Route 36 was important for my family, too. It brought my parents to Cameron in November 1963 after my dad had gotten out of the Army just the month before. A civil engineer, he had begun working for the Missouri Highway Department in Savannah, a small town just north of St. Joseph, before enlisting to avoid being drafted later. He came to Cameron to resume his career with the highway department, and his first job was to help build bridges for Route 36 over the new Interstate 35, heading north from Kansas City to Des Moines, Iowa. He remembers that one job involved a bridge that had a 1,082-foot box culvert that required 26 separate pours of concrete, but almost all I remember of Cameron is watching mom hang laundry.
In that small town, they rented the soft-pink house from a guy in dad’s downtown office. The small, brick office building they worked in is still there, as is the building that housed the dealership where they bought their first car, a dark-blue 1965 Mercury Comet. The single-story hospital where I was born is now a single-story daycare center. The public school where my older sister, Marilyn, attended kindergarten, because the nearby Catholic school didn’t offer early it, is still there, too. But what had been the local community college is now an empty field.

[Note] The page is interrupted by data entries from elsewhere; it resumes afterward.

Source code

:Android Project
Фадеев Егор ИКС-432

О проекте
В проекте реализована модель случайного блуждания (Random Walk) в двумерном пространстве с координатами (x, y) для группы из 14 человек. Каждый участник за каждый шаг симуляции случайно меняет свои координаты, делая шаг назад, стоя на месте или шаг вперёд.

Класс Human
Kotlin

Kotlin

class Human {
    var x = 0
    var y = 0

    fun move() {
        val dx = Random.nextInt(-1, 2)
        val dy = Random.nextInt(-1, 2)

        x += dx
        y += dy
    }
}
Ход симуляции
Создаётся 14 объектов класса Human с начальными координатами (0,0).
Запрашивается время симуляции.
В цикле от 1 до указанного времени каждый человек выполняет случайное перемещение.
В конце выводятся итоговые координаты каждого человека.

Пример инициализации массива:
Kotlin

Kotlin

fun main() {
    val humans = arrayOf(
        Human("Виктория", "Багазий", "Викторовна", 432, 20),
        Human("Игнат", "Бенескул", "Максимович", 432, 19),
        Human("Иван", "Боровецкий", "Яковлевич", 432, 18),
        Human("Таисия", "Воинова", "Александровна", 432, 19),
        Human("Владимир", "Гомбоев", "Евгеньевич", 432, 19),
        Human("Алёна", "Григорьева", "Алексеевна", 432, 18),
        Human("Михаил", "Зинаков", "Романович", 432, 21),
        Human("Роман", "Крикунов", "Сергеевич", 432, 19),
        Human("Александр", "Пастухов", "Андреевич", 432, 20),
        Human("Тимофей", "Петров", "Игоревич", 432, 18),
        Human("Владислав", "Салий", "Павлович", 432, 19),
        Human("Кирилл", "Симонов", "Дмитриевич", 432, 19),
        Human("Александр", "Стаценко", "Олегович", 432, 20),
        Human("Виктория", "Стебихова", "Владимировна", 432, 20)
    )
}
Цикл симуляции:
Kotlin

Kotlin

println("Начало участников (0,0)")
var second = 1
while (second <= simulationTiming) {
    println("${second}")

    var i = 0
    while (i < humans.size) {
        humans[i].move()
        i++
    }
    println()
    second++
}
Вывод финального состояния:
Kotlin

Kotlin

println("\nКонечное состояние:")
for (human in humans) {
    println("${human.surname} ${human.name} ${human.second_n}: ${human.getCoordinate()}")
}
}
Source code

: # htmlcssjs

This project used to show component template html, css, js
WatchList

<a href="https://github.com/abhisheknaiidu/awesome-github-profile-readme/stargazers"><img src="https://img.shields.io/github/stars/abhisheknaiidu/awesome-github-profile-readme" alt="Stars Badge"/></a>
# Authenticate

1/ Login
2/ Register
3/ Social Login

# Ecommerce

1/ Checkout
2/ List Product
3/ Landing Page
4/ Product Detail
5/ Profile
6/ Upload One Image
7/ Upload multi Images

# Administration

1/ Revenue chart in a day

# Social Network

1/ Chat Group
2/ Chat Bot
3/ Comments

My early memories of the first two years after we moved to St. Joseph are more numerous and a little clearer, but they are not enough to form complete stories. The mystery of my life—as for everyone’s, I think—is how the place where I spent most of my childhood shaped me, for better or for worse.
***
St. Joseph was founded by a fur trader, Joseph Robidoux, in 1843. The town prospered as a jumping-off place for pioneers headed west, but its most famous historical event came seventeen years later with the Pony Express. The Pony Express was a bold experiment to deliver mail from St. Joseph to Sacramento, California, via horseback. Though it lasted just over a year, the Pony Express became forever linked to St. Joseph’s identity and mythology.
In 1940, an archetypal statue of a Pony Express rider on his horse went up downtown. Across the street, the Southwestern Bell building features a triptych relief illustrating the role of the Pony Express, and then the telegraph, in opening the American west—ironically, the telegraph had helped kill the novel-delivery system. A few blocks west, a mural depicts the Pony Express horse and rider morphing into a jet airplane. The German-American Bank building now houses the Pony Express Community Bank. Out on the Belt Highway, near my high school, the Pony Express Motel long boasted a sign with the Pony Express rider astride his horse. The horse’s legs pumped in red neon.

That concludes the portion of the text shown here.